Well, the anomalies have not yet been reconciled, obviously, but they are still trying with another collection of essays this year.

With regard to special treatment for coal miners, consider their requests that special consideration not  be given to Indigenous people over land rights, but subsidies, special allowances or lesser penalties are acceptable to the miners.

For example, Acland New Hope mine was fined just $9,461 for 34 separate noise violations in 10 weeks. Last year the same miner drilled 27 illegal bores in the Darling Downs and received a $3,152 fine. The New Hope Group was worth about $2.3bn at the time.

Meanwhile, while the National Party associates itself with coal, agricultural farmers have formed a group, Lock the Gate, to protect themselves from the demands of miners. Coal mining is not welcomed by everybody.

Mining in the 1980s campaigned “to make ordinary Australians with no direct involvement in mining to feel they had a stake in disputes happening far from where they live.” (Brett, op.cit, p 42-43). But more recently faraway people not directly involved in mining have been told to butt out.

Judith Brett writing about coal, etc

Judith Brett (op.cit) gives an interesting short history of the development of the Australian economy, in particular the development of industry. She repeats the story told by John Button, minister for trade, when Carlo Benneton, of the Italian fashion house Benneton, came to Australia to invest in a weaving mill, but he could not find a suitable one.
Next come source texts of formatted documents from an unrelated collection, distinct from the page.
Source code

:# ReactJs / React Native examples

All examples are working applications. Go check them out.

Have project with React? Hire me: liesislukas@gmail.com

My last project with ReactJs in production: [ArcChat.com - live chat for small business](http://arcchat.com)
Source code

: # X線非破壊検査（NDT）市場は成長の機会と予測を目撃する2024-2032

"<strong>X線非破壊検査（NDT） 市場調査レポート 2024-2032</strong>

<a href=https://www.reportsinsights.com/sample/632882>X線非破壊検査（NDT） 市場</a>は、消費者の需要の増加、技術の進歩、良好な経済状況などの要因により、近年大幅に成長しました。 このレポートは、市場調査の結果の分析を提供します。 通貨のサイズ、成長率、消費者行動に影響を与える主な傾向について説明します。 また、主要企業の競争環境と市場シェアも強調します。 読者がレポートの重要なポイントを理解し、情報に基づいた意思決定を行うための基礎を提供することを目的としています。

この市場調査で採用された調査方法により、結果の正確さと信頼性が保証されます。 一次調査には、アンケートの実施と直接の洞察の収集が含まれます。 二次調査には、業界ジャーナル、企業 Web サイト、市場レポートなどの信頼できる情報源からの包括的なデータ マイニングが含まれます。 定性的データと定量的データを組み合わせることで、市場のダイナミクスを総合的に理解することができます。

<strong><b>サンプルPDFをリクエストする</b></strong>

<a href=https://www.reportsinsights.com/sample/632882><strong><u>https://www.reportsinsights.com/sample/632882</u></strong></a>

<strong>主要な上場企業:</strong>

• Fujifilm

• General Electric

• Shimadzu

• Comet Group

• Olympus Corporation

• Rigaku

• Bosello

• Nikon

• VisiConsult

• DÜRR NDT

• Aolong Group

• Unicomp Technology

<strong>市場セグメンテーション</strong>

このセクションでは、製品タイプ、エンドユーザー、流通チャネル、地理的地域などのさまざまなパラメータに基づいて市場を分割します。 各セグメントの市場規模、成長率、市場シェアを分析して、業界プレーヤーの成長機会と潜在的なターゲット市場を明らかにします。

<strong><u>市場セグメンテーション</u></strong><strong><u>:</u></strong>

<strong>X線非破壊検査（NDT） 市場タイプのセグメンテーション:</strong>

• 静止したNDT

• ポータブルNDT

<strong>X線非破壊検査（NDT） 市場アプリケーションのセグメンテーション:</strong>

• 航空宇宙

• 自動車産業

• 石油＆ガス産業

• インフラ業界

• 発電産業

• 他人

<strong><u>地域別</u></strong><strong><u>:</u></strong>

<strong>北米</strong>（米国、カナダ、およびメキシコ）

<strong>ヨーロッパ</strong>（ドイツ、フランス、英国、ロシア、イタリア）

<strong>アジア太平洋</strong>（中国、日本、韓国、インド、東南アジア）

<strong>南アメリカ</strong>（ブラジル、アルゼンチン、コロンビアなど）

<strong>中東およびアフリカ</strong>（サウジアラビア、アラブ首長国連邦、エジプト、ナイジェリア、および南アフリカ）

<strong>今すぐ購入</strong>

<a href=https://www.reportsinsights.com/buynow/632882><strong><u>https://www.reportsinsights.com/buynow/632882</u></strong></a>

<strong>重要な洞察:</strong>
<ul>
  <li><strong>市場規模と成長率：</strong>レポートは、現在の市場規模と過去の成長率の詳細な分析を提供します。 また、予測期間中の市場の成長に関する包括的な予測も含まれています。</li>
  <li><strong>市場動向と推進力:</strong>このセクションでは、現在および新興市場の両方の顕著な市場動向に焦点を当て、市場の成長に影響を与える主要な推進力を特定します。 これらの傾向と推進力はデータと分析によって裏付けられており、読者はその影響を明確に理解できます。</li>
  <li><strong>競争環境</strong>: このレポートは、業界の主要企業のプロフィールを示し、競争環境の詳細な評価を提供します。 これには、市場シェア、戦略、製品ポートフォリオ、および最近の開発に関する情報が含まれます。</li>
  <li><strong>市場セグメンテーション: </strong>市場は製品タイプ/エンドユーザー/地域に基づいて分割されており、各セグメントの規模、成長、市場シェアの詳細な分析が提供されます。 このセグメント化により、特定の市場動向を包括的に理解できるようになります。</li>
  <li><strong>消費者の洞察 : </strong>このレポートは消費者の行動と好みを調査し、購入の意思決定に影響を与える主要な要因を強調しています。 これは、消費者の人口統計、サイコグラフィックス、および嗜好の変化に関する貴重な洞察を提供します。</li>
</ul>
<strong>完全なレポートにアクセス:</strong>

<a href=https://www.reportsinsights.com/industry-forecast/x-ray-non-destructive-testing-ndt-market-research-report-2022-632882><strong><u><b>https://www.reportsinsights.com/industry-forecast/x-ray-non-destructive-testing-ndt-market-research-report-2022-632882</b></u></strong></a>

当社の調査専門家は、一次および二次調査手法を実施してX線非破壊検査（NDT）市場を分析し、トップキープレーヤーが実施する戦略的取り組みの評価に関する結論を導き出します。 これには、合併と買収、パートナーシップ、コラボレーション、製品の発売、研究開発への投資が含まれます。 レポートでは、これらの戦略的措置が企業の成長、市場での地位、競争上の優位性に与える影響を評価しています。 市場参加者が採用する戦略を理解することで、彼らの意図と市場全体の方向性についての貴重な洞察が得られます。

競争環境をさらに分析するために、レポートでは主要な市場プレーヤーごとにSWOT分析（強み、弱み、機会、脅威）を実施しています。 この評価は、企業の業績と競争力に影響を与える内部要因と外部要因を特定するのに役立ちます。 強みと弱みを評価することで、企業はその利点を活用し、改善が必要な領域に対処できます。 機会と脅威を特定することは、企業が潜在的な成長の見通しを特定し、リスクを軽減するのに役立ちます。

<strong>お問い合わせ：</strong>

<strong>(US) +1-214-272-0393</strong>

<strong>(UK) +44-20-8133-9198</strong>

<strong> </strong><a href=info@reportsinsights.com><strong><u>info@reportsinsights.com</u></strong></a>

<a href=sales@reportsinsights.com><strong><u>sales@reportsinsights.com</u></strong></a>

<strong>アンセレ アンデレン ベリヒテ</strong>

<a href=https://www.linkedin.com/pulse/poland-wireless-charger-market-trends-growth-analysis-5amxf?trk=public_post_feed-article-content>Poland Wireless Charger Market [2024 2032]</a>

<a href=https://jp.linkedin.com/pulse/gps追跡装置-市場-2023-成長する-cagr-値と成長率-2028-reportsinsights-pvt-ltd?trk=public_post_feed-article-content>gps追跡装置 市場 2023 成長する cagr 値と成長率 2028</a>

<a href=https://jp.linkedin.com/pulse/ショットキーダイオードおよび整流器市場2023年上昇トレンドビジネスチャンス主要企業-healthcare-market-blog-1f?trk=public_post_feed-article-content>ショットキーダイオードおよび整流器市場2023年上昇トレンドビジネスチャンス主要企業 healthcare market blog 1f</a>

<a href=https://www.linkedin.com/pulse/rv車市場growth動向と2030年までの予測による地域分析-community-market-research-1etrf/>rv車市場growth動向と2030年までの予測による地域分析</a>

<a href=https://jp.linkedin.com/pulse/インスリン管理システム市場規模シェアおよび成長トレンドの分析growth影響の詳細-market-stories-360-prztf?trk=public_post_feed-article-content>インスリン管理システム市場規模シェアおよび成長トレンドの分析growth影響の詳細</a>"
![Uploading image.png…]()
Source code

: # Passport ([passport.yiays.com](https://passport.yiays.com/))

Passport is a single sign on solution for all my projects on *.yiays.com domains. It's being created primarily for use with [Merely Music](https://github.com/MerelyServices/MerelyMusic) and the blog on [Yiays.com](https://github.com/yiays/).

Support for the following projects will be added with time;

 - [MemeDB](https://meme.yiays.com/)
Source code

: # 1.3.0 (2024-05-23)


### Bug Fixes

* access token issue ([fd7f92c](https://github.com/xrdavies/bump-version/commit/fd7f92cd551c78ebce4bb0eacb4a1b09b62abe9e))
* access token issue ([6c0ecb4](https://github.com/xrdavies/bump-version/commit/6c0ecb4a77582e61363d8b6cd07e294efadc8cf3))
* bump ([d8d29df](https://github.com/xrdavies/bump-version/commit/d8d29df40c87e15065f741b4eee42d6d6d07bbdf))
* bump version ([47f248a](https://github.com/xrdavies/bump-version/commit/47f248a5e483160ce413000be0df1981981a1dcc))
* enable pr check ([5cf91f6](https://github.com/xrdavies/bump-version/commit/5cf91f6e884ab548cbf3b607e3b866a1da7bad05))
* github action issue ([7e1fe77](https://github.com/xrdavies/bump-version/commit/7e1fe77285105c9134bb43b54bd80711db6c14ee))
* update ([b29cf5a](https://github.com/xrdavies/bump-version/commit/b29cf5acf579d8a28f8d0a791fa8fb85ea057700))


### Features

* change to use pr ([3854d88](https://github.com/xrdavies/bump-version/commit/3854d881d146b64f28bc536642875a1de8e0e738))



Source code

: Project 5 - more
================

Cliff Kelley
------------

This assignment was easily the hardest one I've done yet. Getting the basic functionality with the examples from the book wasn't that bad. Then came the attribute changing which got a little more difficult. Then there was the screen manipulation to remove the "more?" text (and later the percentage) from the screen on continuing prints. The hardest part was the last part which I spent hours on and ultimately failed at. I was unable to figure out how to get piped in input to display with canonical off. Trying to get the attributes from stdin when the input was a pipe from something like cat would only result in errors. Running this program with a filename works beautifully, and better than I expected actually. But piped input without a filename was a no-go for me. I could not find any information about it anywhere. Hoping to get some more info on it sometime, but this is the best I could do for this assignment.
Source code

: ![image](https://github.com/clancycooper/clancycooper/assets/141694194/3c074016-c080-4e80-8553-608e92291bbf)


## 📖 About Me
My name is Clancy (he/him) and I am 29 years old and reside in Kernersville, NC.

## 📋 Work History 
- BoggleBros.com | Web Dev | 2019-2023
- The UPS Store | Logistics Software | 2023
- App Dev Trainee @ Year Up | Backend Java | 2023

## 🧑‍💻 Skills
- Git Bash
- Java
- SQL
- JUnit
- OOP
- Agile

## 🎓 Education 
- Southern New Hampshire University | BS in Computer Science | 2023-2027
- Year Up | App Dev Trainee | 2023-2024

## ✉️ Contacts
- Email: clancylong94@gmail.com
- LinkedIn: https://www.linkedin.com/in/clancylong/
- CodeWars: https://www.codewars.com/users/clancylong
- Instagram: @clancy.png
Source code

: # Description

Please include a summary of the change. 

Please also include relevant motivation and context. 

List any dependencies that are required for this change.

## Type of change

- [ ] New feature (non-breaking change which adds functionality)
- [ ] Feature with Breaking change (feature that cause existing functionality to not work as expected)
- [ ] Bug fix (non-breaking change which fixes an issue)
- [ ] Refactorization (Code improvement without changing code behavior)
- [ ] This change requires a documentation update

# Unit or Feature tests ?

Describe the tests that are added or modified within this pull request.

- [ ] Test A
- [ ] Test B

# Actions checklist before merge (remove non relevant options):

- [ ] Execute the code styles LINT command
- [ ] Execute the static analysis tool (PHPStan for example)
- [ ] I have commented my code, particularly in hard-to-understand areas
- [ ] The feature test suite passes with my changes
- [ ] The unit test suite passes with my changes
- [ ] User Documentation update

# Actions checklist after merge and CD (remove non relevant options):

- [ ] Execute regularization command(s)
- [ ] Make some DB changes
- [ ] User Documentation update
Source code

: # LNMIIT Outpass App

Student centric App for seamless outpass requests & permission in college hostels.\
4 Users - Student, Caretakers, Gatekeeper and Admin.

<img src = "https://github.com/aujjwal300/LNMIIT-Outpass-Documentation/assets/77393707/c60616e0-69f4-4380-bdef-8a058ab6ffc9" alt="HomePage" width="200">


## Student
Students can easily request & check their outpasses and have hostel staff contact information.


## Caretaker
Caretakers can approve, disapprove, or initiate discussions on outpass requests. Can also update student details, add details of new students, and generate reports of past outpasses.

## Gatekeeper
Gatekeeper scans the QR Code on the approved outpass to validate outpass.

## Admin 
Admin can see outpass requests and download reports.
He said: “We have not had machines like that in Italy for 60 years.”

Brett goes on to explain that despite many attempts to revive competitiveness in the decades following WW2, “none of it worked.”

Brett mentions the loss of the car industry and the inability of the French submarine company to find 50%of its production from Australian sources. (pp. 36-37).

The fragile recovery of our manufacturing at the turn of the century could not survive the rise of China, nor Hockey and Abbott’s reckless abandonment of the car industry.” [my emphasis] (p. 37)

“Under Abbott, denial and scepticism about climate science spread to science generally. It is scientists who have uncovered the evidence of global warming…Abbott made his feelings clear by failing to include a minister for science in his first government…

“The denigration of science has not only affected climate science [my emphasis]. It has undermined the nation’s commitment to research and development more broadly and fostered a silly hostility to new renewable energy technologies… [my emphasis]

“If we look at federal spending, the picture is even worse…the federal government spent just 0.4% on R&D, putting us down at the bottom of the pack…There is a link. Research and development seeds innovation, developing new sources of growth in the economy, in manufacturing and in agriculture [my emphasis]” (p. 59).

So now Australia continues to depend highly on the coal industry as number one export and source of ‘cheap’ energy, part of the fossil fuels cause of climate change. But the fossil fuels industry is in decline while it advocates a hard fight back and infiltrates many parts of society, especially in influential areas of power, where the money is and where money has influence by promising jobs for the workers, even if there are not so many mining jobs in the age of robotics.

“Capital is deserting fossil fuels, in part because renewables and falling prices are threatening future returns, but also because of shareholder and customer campaigns for banks and superannuation funds to diverse from fossil fuels.” (p.77)

Brett points to ways Australia could ween itself off the curse of coal.

Mining companies, meanwhile, will have to find ways to rehabilitate the landscapes and agricultural lands. Environment is not just for exploiting, selling and buying.

“A bipartisan climate policy can help the economy recover by supporting investment to build a zero-emissions economy.” (p.74)

Meanwhile, there are those who boldly spruik the denier/sceptic ideology, especially those involved in the fossil fuel industry and those invested in it, such as media outlets like Murdoch’s NewsCorp, Fox News and the IPA, determined to carry on with business-as-usual.

James Murdoch has shown a way – by stepping down from the NewsCorp board.